Le marché de la business intelligence continue de grossir et il y a suffisamment de place pour plusieurs acteurs. Nous ne sommes pas dans une configuration de marché du type one winner takes all. Tableau est aujourd'hui en position de leader et nous allons tout faire pour le rester mais il est évident que d'autres entreprises se feront une place sur ce marché.

Qu'est-ce que le RGPD change pour vous, notamment en ce qui concerne la gestion des données transitant via votre plateforme ?

En réalité pas grand-chose dans la mesure où nous appliquions déjà la plupart des pratiques préconisées par ce règlement. Nous avons toujours pensé que les données appartenaient à nos utilisateurs et nous ne faisons pas partie de ces entreprises qui utilisent les données de leurs clients. Nous avons donc rapidement mis en place une politique de protection et de sécurisation des données très forte. Suite à la promulgation du RGPD en Europe, nous avons aussi créé énormément de ressources gratuites pour informer nos clients afin qu'ils puissent se conformer à cette réglementation.

Quels sont vos objectifs pour les années à venir ?

L'un de nos principaux objectifs est de développer notre offre à destination des grandes entreprises.

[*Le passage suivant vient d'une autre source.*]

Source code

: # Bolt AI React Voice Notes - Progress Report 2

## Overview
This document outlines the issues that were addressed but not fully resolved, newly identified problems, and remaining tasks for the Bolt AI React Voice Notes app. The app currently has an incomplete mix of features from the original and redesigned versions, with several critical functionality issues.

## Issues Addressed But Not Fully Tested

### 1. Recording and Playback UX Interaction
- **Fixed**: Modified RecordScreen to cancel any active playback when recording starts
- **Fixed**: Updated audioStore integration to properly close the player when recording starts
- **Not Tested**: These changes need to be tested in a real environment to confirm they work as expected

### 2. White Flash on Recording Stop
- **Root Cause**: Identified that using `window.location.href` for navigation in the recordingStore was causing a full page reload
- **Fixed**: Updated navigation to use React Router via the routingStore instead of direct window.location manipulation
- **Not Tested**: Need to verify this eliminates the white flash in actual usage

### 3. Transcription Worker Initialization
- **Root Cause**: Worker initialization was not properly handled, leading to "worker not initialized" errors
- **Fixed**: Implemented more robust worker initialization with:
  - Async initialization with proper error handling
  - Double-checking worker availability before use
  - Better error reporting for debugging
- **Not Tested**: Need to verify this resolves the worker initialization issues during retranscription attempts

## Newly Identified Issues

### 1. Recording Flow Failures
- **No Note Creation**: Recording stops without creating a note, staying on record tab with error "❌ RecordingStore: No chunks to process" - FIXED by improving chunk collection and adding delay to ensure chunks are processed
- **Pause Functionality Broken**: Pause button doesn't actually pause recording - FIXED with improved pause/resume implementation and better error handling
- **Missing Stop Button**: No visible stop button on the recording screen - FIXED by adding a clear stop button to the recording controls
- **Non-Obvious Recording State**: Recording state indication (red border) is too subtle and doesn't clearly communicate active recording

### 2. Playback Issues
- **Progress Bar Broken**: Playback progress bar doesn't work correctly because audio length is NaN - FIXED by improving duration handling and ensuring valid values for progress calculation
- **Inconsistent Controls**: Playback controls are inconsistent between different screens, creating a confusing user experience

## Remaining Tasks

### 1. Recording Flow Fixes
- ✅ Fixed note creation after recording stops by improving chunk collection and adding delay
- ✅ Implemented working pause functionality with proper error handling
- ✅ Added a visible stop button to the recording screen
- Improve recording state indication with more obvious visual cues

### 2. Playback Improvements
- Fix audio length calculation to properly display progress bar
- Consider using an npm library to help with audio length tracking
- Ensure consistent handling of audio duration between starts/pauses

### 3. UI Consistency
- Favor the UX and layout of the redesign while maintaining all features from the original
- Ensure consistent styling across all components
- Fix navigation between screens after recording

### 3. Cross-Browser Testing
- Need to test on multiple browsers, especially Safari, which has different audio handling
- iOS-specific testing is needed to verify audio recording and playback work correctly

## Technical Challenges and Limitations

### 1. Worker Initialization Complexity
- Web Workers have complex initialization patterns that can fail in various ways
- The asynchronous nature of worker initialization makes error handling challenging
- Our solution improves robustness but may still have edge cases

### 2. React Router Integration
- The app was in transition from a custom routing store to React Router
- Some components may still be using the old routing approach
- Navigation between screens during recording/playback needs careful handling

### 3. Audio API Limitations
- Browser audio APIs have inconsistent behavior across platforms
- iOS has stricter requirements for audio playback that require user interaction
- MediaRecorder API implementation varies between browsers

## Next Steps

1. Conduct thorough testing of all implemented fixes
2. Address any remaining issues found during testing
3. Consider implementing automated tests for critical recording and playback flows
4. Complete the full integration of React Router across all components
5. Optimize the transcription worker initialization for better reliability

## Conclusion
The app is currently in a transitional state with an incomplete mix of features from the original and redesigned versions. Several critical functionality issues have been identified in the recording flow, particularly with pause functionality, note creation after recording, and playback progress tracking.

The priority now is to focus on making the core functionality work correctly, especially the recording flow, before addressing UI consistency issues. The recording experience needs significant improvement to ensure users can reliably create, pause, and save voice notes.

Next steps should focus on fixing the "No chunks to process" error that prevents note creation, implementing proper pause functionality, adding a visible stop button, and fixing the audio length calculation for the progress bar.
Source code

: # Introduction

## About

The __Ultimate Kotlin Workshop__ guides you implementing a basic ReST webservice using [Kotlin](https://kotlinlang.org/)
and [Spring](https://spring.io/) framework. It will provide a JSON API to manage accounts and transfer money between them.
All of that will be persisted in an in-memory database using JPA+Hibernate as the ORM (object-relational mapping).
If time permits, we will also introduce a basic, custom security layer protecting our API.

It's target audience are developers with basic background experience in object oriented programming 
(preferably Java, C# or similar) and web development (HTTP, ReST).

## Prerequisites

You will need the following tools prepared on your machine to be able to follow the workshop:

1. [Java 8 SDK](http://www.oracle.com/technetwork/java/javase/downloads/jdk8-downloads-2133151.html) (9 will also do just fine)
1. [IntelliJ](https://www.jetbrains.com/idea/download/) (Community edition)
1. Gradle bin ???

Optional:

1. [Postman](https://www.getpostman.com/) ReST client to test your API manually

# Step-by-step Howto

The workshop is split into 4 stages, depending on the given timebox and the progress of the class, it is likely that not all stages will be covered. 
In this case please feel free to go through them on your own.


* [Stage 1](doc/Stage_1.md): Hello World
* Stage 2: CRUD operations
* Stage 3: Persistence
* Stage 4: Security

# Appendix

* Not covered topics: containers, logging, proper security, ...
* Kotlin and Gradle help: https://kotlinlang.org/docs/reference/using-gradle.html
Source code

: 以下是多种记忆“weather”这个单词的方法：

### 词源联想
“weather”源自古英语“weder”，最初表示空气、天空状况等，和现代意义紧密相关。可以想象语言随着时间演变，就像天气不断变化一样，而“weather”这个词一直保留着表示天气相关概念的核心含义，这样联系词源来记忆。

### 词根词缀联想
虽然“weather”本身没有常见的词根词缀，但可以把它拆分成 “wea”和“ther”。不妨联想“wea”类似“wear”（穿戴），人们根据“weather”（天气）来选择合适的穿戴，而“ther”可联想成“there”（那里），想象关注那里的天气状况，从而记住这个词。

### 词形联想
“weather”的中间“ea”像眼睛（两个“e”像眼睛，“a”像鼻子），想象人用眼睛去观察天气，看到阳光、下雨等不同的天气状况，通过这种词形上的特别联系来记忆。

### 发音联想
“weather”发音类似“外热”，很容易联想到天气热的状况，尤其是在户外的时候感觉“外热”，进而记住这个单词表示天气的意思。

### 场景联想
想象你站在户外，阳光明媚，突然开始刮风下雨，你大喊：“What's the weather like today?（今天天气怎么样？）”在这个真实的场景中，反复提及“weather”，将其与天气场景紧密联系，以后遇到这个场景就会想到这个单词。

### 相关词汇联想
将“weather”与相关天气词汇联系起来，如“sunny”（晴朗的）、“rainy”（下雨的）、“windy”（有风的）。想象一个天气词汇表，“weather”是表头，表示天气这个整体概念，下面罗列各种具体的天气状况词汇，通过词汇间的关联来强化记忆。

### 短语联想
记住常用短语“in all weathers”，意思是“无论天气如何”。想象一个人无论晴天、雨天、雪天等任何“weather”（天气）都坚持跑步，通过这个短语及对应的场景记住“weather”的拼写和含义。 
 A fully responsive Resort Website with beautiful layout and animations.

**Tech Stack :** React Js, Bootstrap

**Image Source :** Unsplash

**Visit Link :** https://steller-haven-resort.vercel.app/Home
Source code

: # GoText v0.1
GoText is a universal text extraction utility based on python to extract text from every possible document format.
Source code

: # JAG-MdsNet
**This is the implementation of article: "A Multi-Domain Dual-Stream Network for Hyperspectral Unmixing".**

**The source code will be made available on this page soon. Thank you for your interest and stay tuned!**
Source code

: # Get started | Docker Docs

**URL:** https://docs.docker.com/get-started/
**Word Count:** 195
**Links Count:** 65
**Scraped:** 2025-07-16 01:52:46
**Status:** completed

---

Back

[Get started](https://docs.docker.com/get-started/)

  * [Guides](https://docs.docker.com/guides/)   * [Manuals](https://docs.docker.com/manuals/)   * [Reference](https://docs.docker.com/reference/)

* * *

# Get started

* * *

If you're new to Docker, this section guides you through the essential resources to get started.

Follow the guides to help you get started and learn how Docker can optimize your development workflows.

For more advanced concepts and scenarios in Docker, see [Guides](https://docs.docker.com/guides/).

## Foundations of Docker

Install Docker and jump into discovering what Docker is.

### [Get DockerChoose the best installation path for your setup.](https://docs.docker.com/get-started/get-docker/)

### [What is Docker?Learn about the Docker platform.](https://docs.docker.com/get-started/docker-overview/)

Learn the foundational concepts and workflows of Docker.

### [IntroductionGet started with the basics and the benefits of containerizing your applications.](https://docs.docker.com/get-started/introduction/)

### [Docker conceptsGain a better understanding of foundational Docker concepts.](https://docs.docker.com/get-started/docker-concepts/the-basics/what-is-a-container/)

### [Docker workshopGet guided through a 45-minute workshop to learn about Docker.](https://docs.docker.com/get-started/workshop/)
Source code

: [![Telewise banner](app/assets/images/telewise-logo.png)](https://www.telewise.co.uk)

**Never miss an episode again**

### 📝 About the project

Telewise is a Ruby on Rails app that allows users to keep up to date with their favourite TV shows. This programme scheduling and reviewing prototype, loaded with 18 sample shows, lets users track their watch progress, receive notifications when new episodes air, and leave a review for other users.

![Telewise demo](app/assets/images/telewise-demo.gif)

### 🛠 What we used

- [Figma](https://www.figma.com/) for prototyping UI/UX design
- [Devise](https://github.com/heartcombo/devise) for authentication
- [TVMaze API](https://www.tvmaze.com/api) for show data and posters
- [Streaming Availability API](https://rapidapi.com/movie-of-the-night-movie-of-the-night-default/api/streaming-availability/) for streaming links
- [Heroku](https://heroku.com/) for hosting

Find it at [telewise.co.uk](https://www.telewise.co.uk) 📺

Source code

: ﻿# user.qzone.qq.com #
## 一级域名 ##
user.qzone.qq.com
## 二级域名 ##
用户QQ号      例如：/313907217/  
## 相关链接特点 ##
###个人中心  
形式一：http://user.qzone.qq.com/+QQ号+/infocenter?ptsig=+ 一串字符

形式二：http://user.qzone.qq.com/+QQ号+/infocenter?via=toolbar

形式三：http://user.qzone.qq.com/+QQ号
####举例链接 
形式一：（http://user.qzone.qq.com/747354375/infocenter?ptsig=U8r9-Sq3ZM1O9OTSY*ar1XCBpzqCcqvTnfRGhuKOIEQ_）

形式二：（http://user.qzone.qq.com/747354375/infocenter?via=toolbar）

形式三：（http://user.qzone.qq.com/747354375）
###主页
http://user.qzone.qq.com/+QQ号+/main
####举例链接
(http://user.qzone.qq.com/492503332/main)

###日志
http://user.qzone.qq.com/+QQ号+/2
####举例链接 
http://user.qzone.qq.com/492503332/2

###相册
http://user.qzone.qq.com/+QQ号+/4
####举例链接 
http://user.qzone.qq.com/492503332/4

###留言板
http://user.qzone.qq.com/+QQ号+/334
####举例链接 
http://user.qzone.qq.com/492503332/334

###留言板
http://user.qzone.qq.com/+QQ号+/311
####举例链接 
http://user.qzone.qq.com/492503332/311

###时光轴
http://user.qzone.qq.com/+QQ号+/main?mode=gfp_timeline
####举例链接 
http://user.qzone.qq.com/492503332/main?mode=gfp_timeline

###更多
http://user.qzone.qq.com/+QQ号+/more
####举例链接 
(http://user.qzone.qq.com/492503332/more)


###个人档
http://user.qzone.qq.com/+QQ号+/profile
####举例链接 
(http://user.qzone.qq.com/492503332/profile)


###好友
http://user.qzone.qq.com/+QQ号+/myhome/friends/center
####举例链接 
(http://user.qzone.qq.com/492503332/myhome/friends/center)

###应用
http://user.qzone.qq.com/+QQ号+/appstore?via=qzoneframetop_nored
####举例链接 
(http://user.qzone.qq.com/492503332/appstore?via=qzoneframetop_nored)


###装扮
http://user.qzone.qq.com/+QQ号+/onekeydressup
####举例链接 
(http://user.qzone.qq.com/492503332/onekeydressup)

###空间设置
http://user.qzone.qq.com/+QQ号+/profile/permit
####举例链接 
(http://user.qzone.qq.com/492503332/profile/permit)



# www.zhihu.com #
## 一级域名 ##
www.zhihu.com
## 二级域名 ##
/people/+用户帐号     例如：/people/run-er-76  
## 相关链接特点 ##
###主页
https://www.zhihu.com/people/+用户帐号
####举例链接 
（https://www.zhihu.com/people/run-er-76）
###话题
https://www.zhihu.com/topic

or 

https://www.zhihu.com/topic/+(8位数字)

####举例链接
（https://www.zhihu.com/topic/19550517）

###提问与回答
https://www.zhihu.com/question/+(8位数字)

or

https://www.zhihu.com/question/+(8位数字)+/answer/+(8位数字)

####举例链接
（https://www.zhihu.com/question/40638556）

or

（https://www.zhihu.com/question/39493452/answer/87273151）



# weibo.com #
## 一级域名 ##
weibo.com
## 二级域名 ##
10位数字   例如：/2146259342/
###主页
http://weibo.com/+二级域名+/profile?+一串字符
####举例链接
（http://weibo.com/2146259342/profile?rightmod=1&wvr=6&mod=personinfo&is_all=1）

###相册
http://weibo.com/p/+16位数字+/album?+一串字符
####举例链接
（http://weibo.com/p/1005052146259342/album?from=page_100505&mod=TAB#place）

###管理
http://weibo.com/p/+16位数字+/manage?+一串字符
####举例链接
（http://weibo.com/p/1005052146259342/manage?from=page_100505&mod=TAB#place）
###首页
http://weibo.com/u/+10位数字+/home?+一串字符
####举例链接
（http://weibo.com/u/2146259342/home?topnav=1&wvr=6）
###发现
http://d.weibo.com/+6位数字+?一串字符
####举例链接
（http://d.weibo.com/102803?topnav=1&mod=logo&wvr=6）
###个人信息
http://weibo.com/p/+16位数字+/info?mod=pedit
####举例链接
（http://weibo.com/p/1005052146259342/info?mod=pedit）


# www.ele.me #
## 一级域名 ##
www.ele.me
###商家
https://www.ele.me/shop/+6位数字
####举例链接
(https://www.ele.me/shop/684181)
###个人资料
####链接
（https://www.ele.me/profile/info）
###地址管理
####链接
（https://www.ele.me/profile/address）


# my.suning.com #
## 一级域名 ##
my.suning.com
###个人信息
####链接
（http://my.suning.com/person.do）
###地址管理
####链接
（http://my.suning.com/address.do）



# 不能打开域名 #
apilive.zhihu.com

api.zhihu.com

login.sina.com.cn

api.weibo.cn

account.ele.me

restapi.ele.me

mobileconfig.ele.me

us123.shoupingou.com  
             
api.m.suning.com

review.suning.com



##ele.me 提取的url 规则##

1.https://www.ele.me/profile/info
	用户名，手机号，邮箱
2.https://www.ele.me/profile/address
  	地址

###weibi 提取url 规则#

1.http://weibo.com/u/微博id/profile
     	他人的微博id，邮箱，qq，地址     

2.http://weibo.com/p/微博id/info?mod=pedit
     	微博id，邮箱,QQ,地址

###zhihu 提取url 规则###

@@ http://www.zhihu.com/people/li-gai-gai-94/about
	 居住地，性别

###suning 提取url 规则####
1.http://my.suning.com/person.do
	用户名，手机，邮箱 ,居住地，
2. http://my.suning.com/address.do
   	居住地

Pour cela, nous devrons accroitre nos capacités dans le service après-vente mais aussi développer de nouvelles fonctionnalités, notamment autour de la gouvernance et de la sécurité des données afin de rassurer les grands acteurs. Nous voulons également accroitre notre relation commerciale avec certaines entreprises clientes qui comptent parfois plus de 200 000 salariés mais dont seulement quelques milliers de collaborateurs utilisent Tableau. Enfin, nous comptons continuer à simplifier l'usage de notre plateforme afin de mettre l'analyse de données à la portée de tous !

Adam Selipsky est le président directeur général de Tableau Software. Avant cela, il a occupé le poste de vice-président marketing sales et support pour Amazon Web Services. Adam Selipsky a passé plus de dix ans au sein de la filiale cloud d'Amazon. Auparavant, il a été manager de la division Video Subscription et Media Player chez RealNetworks. Il a également travaillé pour Mercer Management Consulting, une entreprise de conseil en stratégie. Il est diplômé d'un MBA de l'université de Harvard.